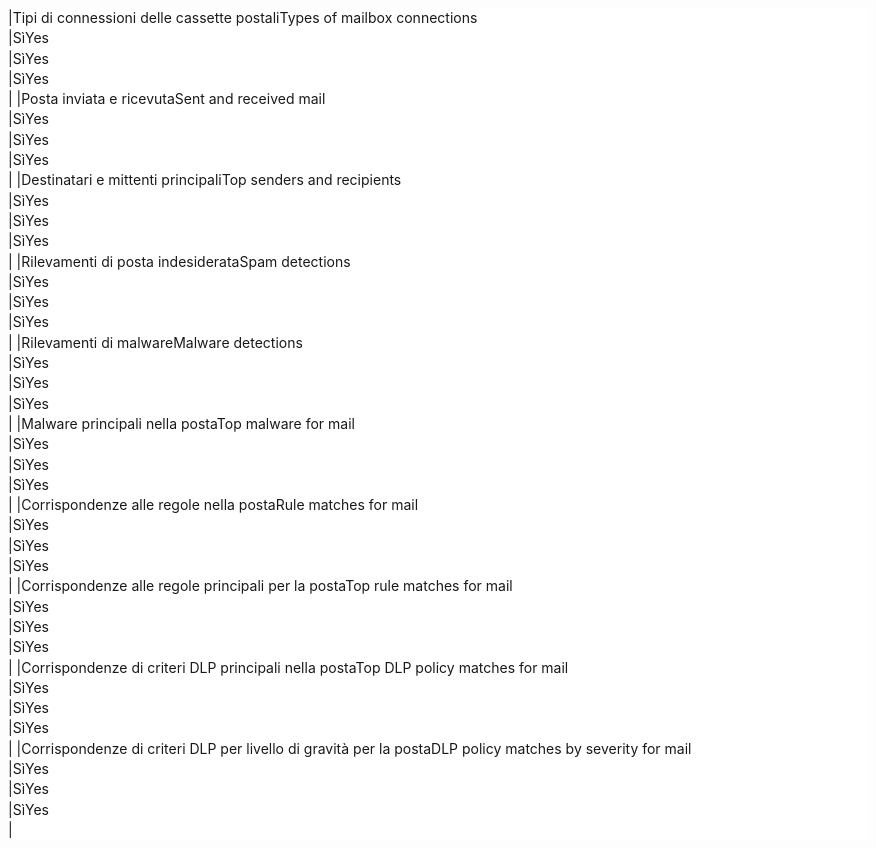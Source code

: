 |<span data-ttu-id="a3b2a-396">Tipi di connessioni delle cassette postali</span><span class="sxs-lookup"><span data-stu-id="a3b2a-396">Types of mailbox connections</span></span>  <br/> |<span data-ttu-id="a3b2a-397">Sì</span><span class="sxs-lookup"><span data-stu-id="a3b2a-397">Yes</span></span>  <br/> |<span data-ttu-id="a3b2a-398">Sì</span><span class="sxs-lookup"><span data-stu-id="a3b2a-398">Yes</span></span>  <br/> |<span data-ttu-id="a3b2a-399">Sì</span><span class="sxs-lookup"><span data-stu-id="a3b2a-399">Yes</span></span>  <br/> |
|<span data-ttu-id="a3b2a-400">Posta inviata e ricevuta</span><span class="sxs-lookup"><span data-stu-id="a3b2a-400">Sent and received mail</span></span>  <br/> |<span data-ttu-id="a3b2a-401">Sì</span><span class="sxs-lookup"><span data-stu-id="a3b2a-401">Yes</span></span>  <br/> |<span data-ttu-id="a3b2a-402">Sì</span><span class="sxs-lookup"><span data-stu-id="a3b2a-402">Yes</span></span>  <br/> |<span data-ttu-id="a3b2a-403">Sì</span><span class="sxs-lookup"><span data-stu-id="a3b2a-403">Yes</span></span>  <br/> |
|<span data-ttu-id="a3b2a-404">Destinatari e mittenti principali</span><span class="sxs-lookup"><span data-stu-id="a3b2a-404">Top senders and recipients</span></span>  <br/> |<span data-ttu-id="a3b2a-405">Sì</span><span class="sxs-lookup"><span data-stu-id="a3b2a-405">Yes</span></span>  <br/> |<span data-ttu-id="a3b2a-406">Sì</span><span class="sxs-lookup"><span data-stu-id="a3b2a-406">Yes</span></span>  <br/> |<span data-ttu-id="a3b2a-407">Sì</span><span class="sxs-lookup"><span data-stu-id="a3b2a-407">Yes</span></span>  <br/> |
|<span data-ttu-id="a3b2a-408">Rilevamenti di posta indesiderata</span><span class="sxs-lookup"><span data-stu-id="a3b2a-408">Spam detections</span></span>  <br/> |<span data-ttu-id="a3b2a-409">Sì</span><span class="sxs-lookup"><span data-stu-id="a3b2a-409">Yes</span></span>  <br/> |<span data-ttu-id="a3b2a-410">Sì</span><span class="sxs-lookup"><span data-stu-id="a3b2a-410">Yes</span></span>  <br/> |<span data-ttu-id="a3b2a-411">Sì</span><span class="sxs-lookup"><span data-stu-id="a3b2a-411">Yes</span></span>  <br/> |
|<span data-ttu-id="a3b2a-412">Rilevamenti di malware</span><span class="sxs-lookup"><span data-stu-id="a3b2a-412">Malware detections</span></span>  <br/> |<span data-ttu-id="a3b2a-413">Sì</span><span class="sxs-lookup"><span data-stu-id="a3b2a-413">Yes</span></span>  <br/> |<span data-ttu-id="a3b2a-414">Sì</span><span class="sxs-lookup"><span data-stu-id="a3b2a-414">Yes</span></span>  <br/> |<span data-ttu-id="a3b2a-415">Sì</span><span class="sxs-lookup"><span data-stu-id="a3b2a-415">Yes</span></span>  <br/> |
|<span data-ttu-id="a3b2a-416">Malware principali nella posta</span><span class="sxs-lookup"><span data-stu-id="a3b2a-416">Top malware for mail</span></span>  <br/> |<span data-ttu-id="a3b2a-417">Sì</span><span class="sxs-lookup"><span data-stu-id="a3b2a-417">Yes</span></span>  <br/> |<span data-ttu-id="a3b2a-418">Sì</span><span class="sxs-lookup"><span data-stu-id="a3b2a-418">Yes</span></span>  <br/> |<span data-ttu-id="a3b2a-419">Sì</span><span class="sxs-lookup"><span data-stu-id="a3b2a-419">Yes</span></span>  <br/> |
|<span data-ttu-id="a3b2a-420">Corrispondenze alle regole nella posta</span><span class="sxs-lookup"><span data-stu-id="a3b2a-420">Rule matches for mail</span></span>  <br/> |<span data-ttu-id="a3b2a-421">Sì</span><span class="sxs-lookup"><span data-stu-id="a3b2a-421">Yes</span></span>  <br/> |<span data-ttu-id="a3b2a-422">Sì</span><span class="sxs-lookup"><span data-stu-id="a3b2a-422">Yes</span></span>  <br/> |<span data-ttu-id="a3b2a-423">Sì</span><span class="sxs-lookup"><span data-stu-id="a3b2a-423">Yes</span></span>  <br/> |
|<span data-ttu-id="a3b2a-424">Corrispondenze alle regole principali per la posta</span><span class="sxs-lookup"><span data-stu-id="a3b2a-424">Top rule matches for mail</span></span>  <br/> |<span data-ttu-id="a3b2a-425">Sì</span><span class="sxs-lookup"><span data-stu-id="a3b2a-425">Yes</span></span>  <br/> |<span data-ttu-id="a3b2a-426">Sì</span><span class="sxs-lookup"><span data-stu-id="a3b2a-426">Yes</span></span>  <br/> |<span data-ttu-id="a3b2a-427">Sì</span><span class="sxs-lookup"><span data-stu-id="a3b2a-427">Yes</span></span>  <br/> |
|<span data-ttu-id="a3b2a-428">Corrispondenze di criteri DLP principali nella posta</span><span class="sxs-lookup"><span data-stu-id="a3b2a-428">Top DLP policy matches for mail</span></span>  <br/> |<span data-ttu-id="a3b2a-429">Sì</span><span class="sxs-lookup"><span data-stu-id="a3b2a-429">Yes</span></span>  <br/> |<span data-ttu-id="a3b2a-430">Sì</span><span class="sxs-lookup"><span data-stu-id="a3b2a-430">Yes</span></span>  <br/> |<span data-ttu-id="a3b2a-431">Sì</span><span class="sxs-lookup"><span data-stu-id="a3b2a-431">Yes</span></span>  <br/> |
|<span data-ttu-id="a3b2a-432">Corrispondenze di criteri DLP per livello di gravità per la posta</span><span class="sxs-lookup"><span data-stu-id="a3b2a-432">DLP policy matches by severity for mail</span></span>  <br/> |<span data-ttu-id="a3b2a-433">Sì</span><span class="sxs-lookup"><span data-stu-id="a3b2a-433">Yes</span></span>  <br/> |<span data-ttu-id="a3b2a-434">Sì</span><span class="sxs-lookup"><span data-stu-id="a3b2a-434">Yes</span></span>  <br/> |<span data-ttu-id="a3b2a-435">Sì</span><span class="sxs-lookup"><span data-stu-id="a3b2a-435">Yes</span></span>  <br/> |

※

• **Work required**: Copy the data in full. No pictures belong in the copy.

• **Written response**:
Source code

: |<span data-ttu-id="a3b2a-396">Tipi di connessioni delle cassette postali</span><span class="sxs-lookup"><span data-stu-id="a3b2a-396">Types of mailbox connections</span></span>  <br/> |<span data-ttu-id="a3b2a-397">Sì</span><span class="sxs-lookup"><span data-stu-id="a3b2a-397">Yes</span></span>  <br/> |<span data-ttu-id="a3b2a-398">Sì</span><span class="sxs-lookup"><span data-stu-id="a3b2a-398">Yes</span></span>  <br/> |<span data-ttu-id="a3b2a-399">Sì</span><span class="sxs-lookup"><span data-stu-id="a3b2a-399">Yes</span></span>  <br/> |
|<span data-ttu-id="a3b2a-400">Posta inviata e ricevuta</span><span class="sxs-lookup"><span data-stu-id="a3b2a-400">Sent and received mail</span></span>  <br/> |<span data-ttu-id="a3b2a-401">Sì</span><span class="sxs-lookup"><span data-stu-id="a3b2a-401">Yes</span></span>  <br/> |<span data-ttu-id="a3b2a-402">Sì</span><span class="sxs-lookup"><span data-stu-id="a3b2a-402">Yes</span></span>  <br/> |<span data-ttu-id="a3b2a-403">Sì</span><span class="sxs-lookup"><span data-stu-id="a3b2a-403">Yes</span></span>  <br/> |
|<span data-ttu-id="a3b2a-404">Destinatari e mittenti principali</span><span class="sxs-lookup"><span data-stu-id="a3b2a-404">Top senders and recipients</span></span>  <br/> |<span data-ttu-id="a3b2a-405">Sì</span><span class="sxs-lookup"><span data-stu-id="a3b2a-405">Yes</span></span>  <br/> |<span data-ttu-id="a3b2a-406">Sì</span><span class="sxs-lookup"><span data-stu-id="a3b2a-406">Yes</span></span>  <br/> |<span data-ttu-id="a3b2a-407">Sì</span><span class="sxs-lookup"><span data-stu-id="a3b2a-407">Yes</span></span>  <br/> |
|<span data-ttu-id="a3b2a-408">Rilevamenti di posta indesiderata</span><span class="sxs-lookup"><span data-stu-id="a3b2a-408">Spam detections</span></span>  <br/> |<span data-ttu-id="a3b2a-409">Sì</span><span class="sxs-lookup"><span data-stu-id="a3b2a-409">Yes</span></span>  <br/> |<span data-ttu-id="a3b2a-410">Sì</span><span class="sxs-lookup"><span data-stu-id="a3b2a-410">Yes</span></span>  <br/> |<span data-ttu-id="a3b2a-411">Sì</span><span class="sxs-lookup"><span data-stu-id="a3b2a-411">Yes</span></span>  <br/> |
|<span data-ttu-id="a3b2a-412">Rilevamenti di malware</span><span class="sxs-lookup"><span data-stu-id="a3b2a-412">Malware detections</span></span>  <br/> |<span data-ttu-id="a3b2a-413">Sì</span><span class="sxs-lookup"><span data-stu-id="a3b2a-413">Yes</span></span>  <br/> |<span data-ttu-id="a3b2a-414">Sì</span><span class="sxs-lookup"><span data-stu-id="a3b2a-414">Yes</span></span>  <br/> |<span data-ttu-id="a3b2a-415">Sì</span><span class="sxs-lookup"><span data-stu-id="a3b2a-415">Yes</span></span>  <br/> |
|<span data-ttu-id="a3b2a-416">Malware principali nella posta</span><span class="sxs-lookup"><span data-stu-id="a3b2a-416">Top malware for mail</span></span>  <br/> |<span data-ttu-id="a3b2a-417">Sì</span><span class="sxs-lookup"><span data-stu-id="a3b2a-417">Yes</span></span>  <br/> |<span data-ttu-id="a3b2a-418">Sì</span><span class="sxs-lookup"><span data-stu-id="a3b2a-418">Yes</span></span>  <br/> |<span data-ttu-id="a3b2a-419">Sì</span><span class="sxs-lookup"><span data-stu-id="a3b2a-419">Yes</span></span>  <br/> |
|<span data-ttu-id="a3b2a-420">Corrispondenze alle regole nella posta</span><span class="sxs-lookup"><span data-stu-id="a3b2a-420">Rule matches for mail</span></span>  <br/> |<span data-ttu-id="a3b2a-421">Sì</span><span class="sxs-lookup"><span data-stu-id="a3b2a-421">Yes</span></span>  <br/> |<span data-ttu-id="a3b2a-422">Sì</span><span class="sxs-lookup"><span data-stu-id="a3b2a-422">Yes</span></span>  <br/> |<span data-ttu-id="a3b2a-423">Sì</span><span class="sxs-lookup"><span data-stu-id="a3b2a-423">Yes</span></span>  <br/> |
|<span data-ttu-id="a3b2a-424">Corrispondenze alle regole principali per la posta</span><span class="sxs-lookup"><span data-stu-id="a3b2a-424">Top rule matches for mail</span></span>  <br/> |<span data-ttu-id="a3b2a-425">Sì</span><span class="sxs-lookup"><span data-stu-id="a3b2a-425">Yes</span></span>  <br/> |<span data-ttu-id="a3b2a-426">Sì</span><span class="sxs-lookup"><span data-stu-id="a3b2a-426">Yes</span></span>  <br/> |<span data-ttu-id="a3b2a-427">Sì</span><span class="sxs-lookup"><span data-stu-id="a3b2a-427">Yes</span></span>  <br/> |
|<span data-ttu-id="a3b2a-428">Corrispondenze di criteri DLP principali nella posta</span><span class="sxs-lookup"><span data-stu-id="a3b2a-428">Top DLP policy matches for mail</span></span>  <br/> |<span data-ttu-id="a3b2a-429">Sì</span><span class="sxs-lookup"><span data-stu-id="a3b2a-429">Yes</span></span>  <br/> |<span data-ttu-id="a3b2a-430">Sì</span><span class="sxs-lookup"><span data-stu-id="a3b2a-430">Yes</span></span>  <br/> |<span data-ttu-id="a3b2a-431">Sì</span><span class="sxs-lookup"><span data-stu-id="a3b2a-431">Yes</span></span>  <br/> |
|<span data-ttu-id="a3b2a-432">Corrispondenze di criteri DLP per livello di gravità per la posta</span><span class="sxs-lookup"><span data-stu-id="a3b2a-432">DLP policy matches by severity for mail</span></span>  <br/> |<span data-ttu-id="a3b2a-433">Sì</span><span class="sxs-lookup"><span data-stu-id="a3b2a-433">Yes</span></span>  <br/> |<span data-ttu-id="a3b2a-434">Sì</span><span class="sxs-lookup"><span data-stu-id="a3b2a-434">Yes</span></span>  <br/> |<span data-ttu-id="a3b2a-435">Sì</span><span class="sxs-lookup"><span data-stu-id="a3b2a-435">Yes</span></span>  <br/> |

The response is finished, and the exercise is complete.